# Exercise description
Go through the listing below and output it word for word.

──────── Data under study

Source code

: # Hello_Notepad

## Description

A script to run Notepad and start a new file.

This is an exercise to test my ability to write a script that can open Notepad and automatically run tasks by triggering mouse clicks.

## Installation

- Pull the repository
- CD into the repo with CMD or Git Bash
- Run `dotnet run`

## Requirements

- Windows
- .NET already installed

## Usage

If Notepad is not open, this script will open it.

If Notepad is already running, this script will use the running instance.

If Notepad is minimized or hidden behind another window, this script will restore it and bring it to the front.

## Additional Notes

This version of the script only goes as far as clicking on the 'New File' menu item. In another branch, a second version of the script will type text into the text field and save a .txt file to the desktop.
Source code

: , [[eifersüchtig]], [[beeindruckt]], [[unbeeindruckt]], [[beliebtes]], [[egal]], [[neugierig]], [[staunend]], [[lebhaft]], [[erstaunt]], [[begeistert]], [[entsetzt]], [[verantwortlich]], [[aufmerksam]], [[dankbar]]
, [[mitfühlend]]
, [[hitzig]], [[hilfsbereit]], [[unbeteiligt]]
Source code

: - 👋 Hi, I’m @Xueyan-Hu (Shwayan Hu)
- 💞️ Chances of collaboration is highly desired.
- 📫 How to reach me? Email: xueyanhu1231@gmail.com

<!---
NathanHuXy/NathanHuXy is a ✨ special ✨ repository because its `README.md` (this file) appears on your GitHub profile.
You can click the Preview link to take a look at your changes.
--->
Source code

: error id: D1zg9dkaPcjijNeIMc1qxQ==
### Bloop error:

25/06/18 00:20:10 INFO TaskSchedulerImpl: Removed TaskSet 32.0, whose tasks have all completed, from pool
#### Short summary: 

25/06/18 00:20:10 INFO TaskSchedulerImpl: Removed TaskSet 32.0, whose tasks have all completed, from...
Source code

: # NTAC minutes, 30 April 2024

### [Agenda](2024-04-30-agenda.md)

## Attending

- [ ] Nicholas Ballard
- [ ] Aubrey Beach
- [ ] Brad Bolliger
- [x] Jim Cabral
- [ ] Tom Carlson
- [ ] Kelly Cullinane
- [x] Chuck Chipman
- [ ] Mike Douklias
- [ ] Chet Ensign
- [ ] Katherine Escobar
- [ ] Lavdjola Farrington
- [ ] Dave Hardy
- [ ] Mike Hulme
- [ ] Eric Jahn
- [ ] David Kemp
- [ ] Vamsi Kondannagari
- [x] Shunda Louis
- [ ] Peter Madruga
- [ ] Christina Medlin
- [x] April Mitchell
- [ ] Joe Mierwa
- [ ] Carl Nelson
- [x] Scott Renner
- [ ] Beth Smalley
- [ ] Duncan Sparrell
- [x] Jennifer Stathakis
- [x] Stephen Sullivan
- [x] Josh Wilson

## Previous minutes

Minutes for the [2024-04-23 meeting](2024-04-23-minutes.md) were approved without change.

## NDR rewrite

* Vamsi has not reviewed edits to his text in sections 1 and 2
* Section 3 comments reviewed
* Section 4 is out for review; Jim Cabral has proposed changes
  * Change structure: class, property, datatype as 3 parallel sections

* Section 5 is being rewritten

────────────────

# Exercise result
Source code

: # Hello_Notepad

## Description

A script to run Notepad and start a new file.

This is an exercise to test my ability to write a script that can open Notepad and automatically run tasks by triggering mouse clicks.

## Installation

- Pull the repository
- CD into the repo with CMD or Git Bash
- Run `dotnet run`

## Requirements

- Windows
- .NET already installed

## Usage

If Notepad is not open, this script will open it.

If Notepad is already running, this script will use the running instance.

If Notepad is minimized or hidden behind another window, this script will restore it and bring it to the front.

## Additional Notes

This version of the script only goes as far as clicking on the 'New File' menu item. In another branch, a second version of the script will type text into the text field and save a .txt file to the desktop.
Source code

: , [[eifersüchtig]], [[beeindruckt]], [[unbeeindruckt]], [[beliebtes]], [[egal]], [[neugierig]], [[staunend]], [[lebhaft]], [[erstaunt]], [[begeistert]], [[entsetzt]], [[verantwortlich]], [[aufmerksam]], [[dankbar]]
, [[mitfühlend]]
, [[hitzig]], [[hilfsbereit]], [[unbeteiligt]]
Source code

: - 👋 Hi, I’m @Xueyan-Hu (Shwayan Hu)
- 💞️ Chances of collaboration is highly desired.
- 📫 How to reach me? Email: xueyanhu1231@gmail.com

<!---
NathanHuXy/NathanHuXy is a ✨ special ✨ repository because its `README.md` (this file) appears on your GitHub profile.
You can click the Preview link to take a look at your changes.
--->
Source code

: error id: D1zg9dkaPcjijNeIMc1qxQ==
### Bloop error:

25/06/18 00:20:10 INFO TaskSchedulerImpl: Removed TaskSet 32.0, whose tasks have all completed, from pool
#### Short summary: 

25/06/18 00:20:10 INFO TaskSchedulerImpl: Removed TaskSet 32.0, whose tasks have all completed, from...
Source code

: # NTAC minutes, 30 April 2024

### [Agenda](2024-04-30-agenda.md)

## Attending

- [ ] Nicholas Ballard
- [ ] Aubrey Beach
- [ ] Brad Bolliger
- [x] Jim Cabral
- [ ] Tom Carlson
- [ ] Kelly Cullinane
- [x] Chuck Chipman
- [ ] Mike Douklias
- [ ] Chet Ensign
- [ ] Katherine Escobar
- [ ] Lavdjola Farrington
- [ ] Dave Hardy
- [ ] Mike Hulme
- [ ] Eric Jahn
- [ ] David Kemp
- [ ] Vamsi Kondannagari
- [x] Shunda Louis
- [ ] Peter Madruga
- [ ] Christina Medlin
- [x] April Mitchell
- [ ] Joe Mierwa
- [ ] Carl Nelson
- [x] Scott Renner
- [ ] Beth Smalley
- [ ] Duncan Sparrell
- [x] Jennifer Stathakis
- [x] Stephen Sullivan
- [x] Josh Wilson

## Previous minutes

Minutes for the [2024-04-23 meeting](2024-04-23-minutes.md) were approved without change.

## NDR rewrite

* Vamsi has not reviewed edits to his text in sections 1 and 2
* Section 3 comments reviewed
* Section 4 is out for review; Jim Cabral has proposed changes
  * Change structure: class, property, datatype as 3 parallel sections

* Section 5 is being rewritten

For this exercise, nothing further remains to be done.